◆ TASK DATA

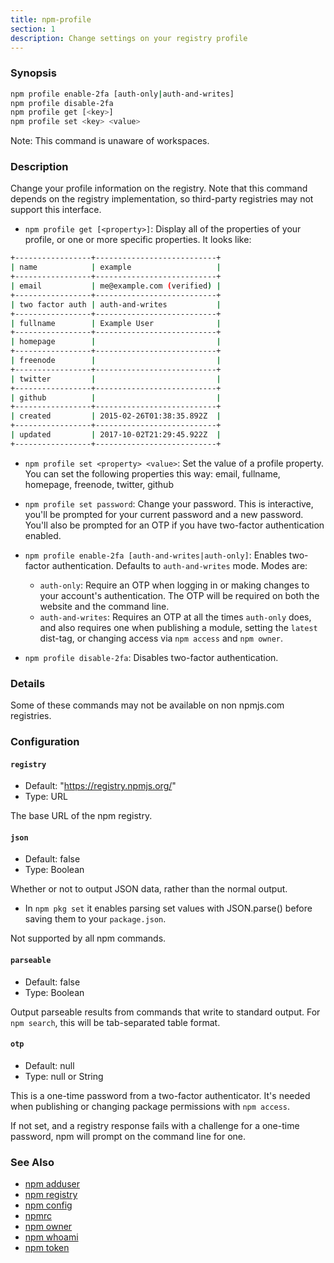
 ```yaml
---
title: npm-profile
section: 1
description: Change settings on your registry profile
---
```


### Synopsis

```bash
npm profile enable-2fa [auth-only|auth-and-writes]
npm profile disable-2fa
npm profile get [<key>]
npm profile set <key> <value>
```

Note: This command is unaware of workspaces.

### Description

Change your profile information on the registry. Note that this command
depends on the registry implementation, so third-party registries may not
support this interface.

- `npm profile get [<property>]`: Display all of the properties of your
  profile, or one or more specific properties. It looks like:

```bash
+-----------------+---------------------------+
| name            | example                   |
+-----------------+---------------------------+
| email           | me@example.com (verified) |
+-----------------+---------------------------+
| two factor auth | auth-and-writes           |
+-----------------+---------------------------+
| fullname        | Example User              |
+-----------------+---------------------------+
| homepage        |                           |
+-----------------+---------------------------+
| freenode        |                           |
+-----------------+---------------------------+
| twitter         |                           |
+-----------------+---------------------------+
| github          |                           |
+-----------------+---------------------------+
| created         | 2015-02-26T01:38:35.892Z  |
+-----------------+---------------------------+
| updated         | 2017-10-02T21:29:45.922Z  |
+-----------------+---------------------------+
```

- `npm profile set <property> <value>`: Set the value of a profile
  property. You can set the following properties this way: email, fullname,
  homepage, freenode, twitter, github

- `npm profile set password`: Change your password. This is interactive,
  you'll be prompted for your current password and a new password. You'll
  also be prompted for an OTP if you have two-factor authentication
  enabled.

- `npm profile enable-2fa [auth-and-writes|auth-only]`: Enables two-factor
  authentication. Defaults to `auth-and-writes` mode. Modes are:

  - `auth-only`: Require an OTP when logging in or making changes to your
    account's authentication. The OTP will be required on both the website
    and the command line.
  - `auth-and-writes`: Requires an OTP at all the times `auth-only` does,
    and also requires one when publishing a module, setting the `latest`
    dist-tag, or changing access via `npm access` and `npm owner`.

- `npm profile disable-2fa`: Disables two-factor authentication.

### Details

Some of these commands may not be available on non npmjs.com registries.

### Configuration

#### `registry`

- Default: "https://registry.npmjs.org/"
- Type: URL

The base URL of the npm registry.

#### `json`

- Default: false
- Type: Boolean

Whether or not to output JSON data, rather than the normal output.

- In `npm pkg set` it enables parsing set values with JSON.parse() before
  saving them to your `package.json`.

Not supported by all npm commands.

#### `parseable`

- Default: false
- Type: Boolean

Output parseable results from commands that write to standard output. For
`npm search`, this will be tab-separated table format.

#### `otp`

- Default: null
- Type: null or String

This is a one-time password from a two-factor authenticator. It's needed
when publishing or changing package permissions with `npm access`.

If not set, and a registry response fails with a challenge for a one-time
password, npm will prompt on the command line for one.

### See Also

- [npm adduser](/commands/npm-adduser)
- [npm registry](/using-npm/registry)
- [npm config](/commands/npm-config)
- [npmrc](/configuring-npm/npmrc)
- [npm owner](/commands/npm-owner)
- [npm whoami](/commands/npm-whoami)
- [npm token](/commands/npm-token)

...

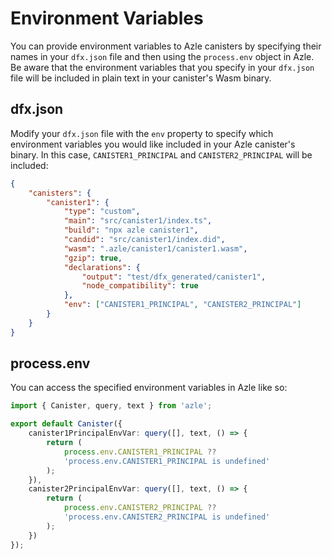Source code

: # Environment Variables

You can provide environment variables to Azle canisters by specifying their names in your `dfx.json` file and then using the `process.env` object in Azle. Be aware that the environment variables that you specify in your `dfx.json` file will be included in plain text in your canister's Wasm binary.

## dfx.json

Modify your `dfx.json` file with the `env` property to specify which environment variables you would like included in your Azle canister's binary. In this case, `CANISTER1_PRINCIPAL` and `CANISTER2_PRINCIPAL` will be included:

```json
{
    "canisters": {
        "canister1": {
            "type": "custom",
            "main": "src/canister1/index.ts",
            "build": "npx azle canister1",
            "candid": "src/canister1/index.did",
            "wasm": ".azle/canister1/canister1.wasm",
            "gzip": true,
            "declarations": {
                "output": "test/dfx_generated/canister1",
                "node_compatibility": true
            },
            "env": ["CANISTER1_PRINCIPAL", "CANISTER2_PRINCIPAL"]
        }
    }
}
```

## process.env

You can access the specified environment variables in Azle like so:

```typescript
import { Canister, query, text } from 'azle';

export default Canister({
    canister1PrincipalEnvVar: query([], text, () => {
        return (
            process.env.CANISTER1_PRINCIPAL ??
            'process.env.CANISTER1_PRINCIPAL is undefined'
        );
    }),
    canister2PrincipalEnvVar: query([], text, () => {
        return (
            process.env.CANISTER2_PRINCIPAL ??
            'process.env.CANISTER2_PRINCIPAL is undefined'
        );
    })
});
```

◆ PROBLEM REQUIREMENTS
Search the material above for the word "prompted", then copy out each line that has it.

◆ SOLUTION FOR THIS EXERCISE
  you'll be prompted for your current password and a new password. You'll
  also be prompted for an OTP if you have two-factor authentication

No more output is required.